What to work on → Exclude the pictures, then repeat the remaining data exactly.

_____

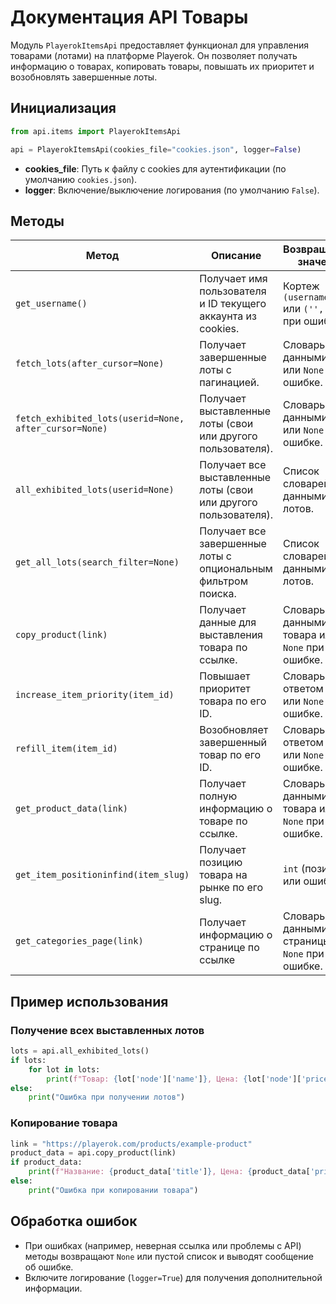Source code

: # Документация API Товары

Модуль `PlayerokItemsApi` предоставляет функционал для управления товарами (лотами) на платформе Playerok. Он позволяет получать информацию о товарах, копировать товары, повышать их приоритет и возобновлять завершенные лоты.

## Инициализация

```python
from api.items import PlayerokItemsApi

api = PlayerokItemsApi(cookies_file="cookies.json", logger=False)
```

- **cookies_file**: Путь к файлу с cookies для аутентификации (по умолчанию `cookies.json`).
- **logger**: Включение/выключение логирования (по умолчанию `False`).

## Методы

| Метод                            | Описание                                                                 | Возвращаемое значение                     |
|----------------------------------|--------------------------------------------------------------------------|------------------------------------------|
| `get_username()`                 | Получает имя пользователя и ID текущего аккаунта из cookies.             | Кортеж `(username, id)` или `('', '')` при ошибке. |
| `fetch_lots(after_cursor=None)`  | Получает завершенные лоты с пагинацией.                                  | Словарь с данными лотов или `None` при ошибке. |
| `fetch_exhibited_lots(userid=None, after_cursor=None)` | Получает выставленные лоты (свои или другого пользователя). | Словарь с данными лотов или `None` при ошибке. |
| `all_exhibited_lots(userid=None)`| Получает все выставленные лоты (свои или другого пользователя).          | Список словарей с данными лотов.         |
| `get_all_lots(search_filter=None)` | Получает все завершенные лоты с опциональным фильтром поиска.           | Список словарей с данными лотов.         |
| `copy_product(link)`             | Получает данные для выставления товара по ссылке.                       | Словарь с данными товара или `None` при ошибке. |
| `increase_item_priority(item_id)`| Повышает приоритет товара по его ID.                                    | Словарь с ответом API или `None` при ошибке. |
| `refill_item(item_id)`           | Возобновляет завершенный товар по его ID.                               | Словарь с ответом API или `None` при ошибке. |
| `get_product_data(link)`         | Получает полную информацию о товаре по ссылке.                          | Словарь с данными товара или `None` при ошибке. |
| `get_item_positioninfind(item_slug)` | Получает позицию товара на рынке по его slug.                        | `int` (позиция) или ошибка.              |
| `get_categories_page(link)`         | Получает информацию о странице по ссылке                      | Словарь с данными страницы или `None` при ошибке. |

## Пример использования

### Получение всех выставленных лотов

```python
lots = api.all_exhibited_lots()
if lots:
    for lot in lots:
        print(f"Товар: {lot['node']['name']}, Цена: {lot['node']['price']}")
else:
    print("Ошибка при получении лотов")
```

### Копирование товара

```python
link = "https://playerok.com/products/example-product"
product_data = api.copy_product(link)
if product_data:
    print(f"Название: {product_data['title']}, Цена: {product_data['price']}")
else:
    print("Ошибка при копировании товара")
```

## Обработка ошибок

- При ошибках (например, неверная ссылка или проблемы с API) методы возвращают `None` или пустой список и выводят сообщение об ошибке.
- Включите логирование (`logger=True`) для получения дополнительной информации.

_____

Expected answer →
Source code

: # Документация API Товары

Модуль `PlayerokItemsApi` предоставляет функционал для управления товарами (лотами) на платформе Playerok. Он позволяет получать информацию о товарах, копировать товары, повышать их приоритет и возобновлять завершенные лоты.

## Инициализация

```python
from api.items import PlayerokItemsApi

api = PlayerokItemsApi(cookies_file="cookies.json", logger=False)
```

- **cookies_file**: Путь к файлу с cookies для аутентификации (по умолчанию `cookies.json`).
- **logger**: Включение/выключение логирования (по умолчанию `False`).

## Методы

| Метод                            | Описание                                                                 | Возвращаемое значение                     |
|----------------------------------|--------------------------------------------------------------------------|------------------------------------------|
| `get_username()`                 | Получает имя пользователя и ID текущего аккаунта из cookies.             | Кортеж `(username, id)` или `('', '')` при ошибке. |
| `fetch_lots(after_cursor=None)`  | Получает завершенные лоты с пагинацией.                                  | Словарь с данными лотов или `None` при ошибке. |
| `fetch_exhibited_lots(userid=None, after_cursor=None)` | Получает выставленные лоты (свои или другого пользователя). | Словарь с данными лотов или `None` при ошибке. |
| `all_exhibited_lots(userid=None)`| Получает все выставленные лоты (свои или другого пользователя).          | Список словарей с данными лотов.         |
| `get_all_lots(search_filter=None)` | Получает все завершенные лоты с опциональным фильтром поиска.           | Список словарей с данными лотов.         |
| `copy_product(link)`             | Получает данные для выставления товара по ссылке.                       | Словарь с данными товара или `None` при ошибке. |
| `increase_item_priority(item_id)`| Повышает приоритет товара по его ID.                                    | Словарь с ответом API или `None` при ошибке. |
| `refill_item(item_id)`           | Возобновляет завершенный товар по его ID.                               | Словарь с ответом API или `None` при ошибке. |
| `get_product_data(link)`         | Получает полную информацию о товаре по ссылке.                          | Словарь с данными товара или `None` при ошибке. |
| `get_item_positioninfind(item_slug)` | Получает позицию товара на рынке по его slug.                        | `int` (позиция) или ошибка.              |
| `get_categories_page(link)`         | Получает информацию о странице по ссылке                      | Словарь с данными страницы или `None` при ошибке. |

## Пример использования

### Получение всех выставленных лотов

```python
lots = api.all_exhibited_lots()
if lots:
    for lot in lots:
        print(f"Товар: {lot['node']['name']}, Цена: {lot['node']['price']}")
else:
    print("Ошибка при получении лотов")
```

### Копирование товара

```python
link = "https://playerok.com/products/example-product"
product_data = api.copy_product(link)
if product_data:
    print(f"Название: {product_data['title']}, Цена: {product_data['price']}")
else:
    print("Ошибка при копировании товара")
```

## Обработка ошибок

- При ошибках (например, неверная ссылка или проблемы с API) методы возвращают `None` или пустой список и выводят сообщение об ошибке.
- Включите логирование (`logger=True`) для получения дополнительной информации.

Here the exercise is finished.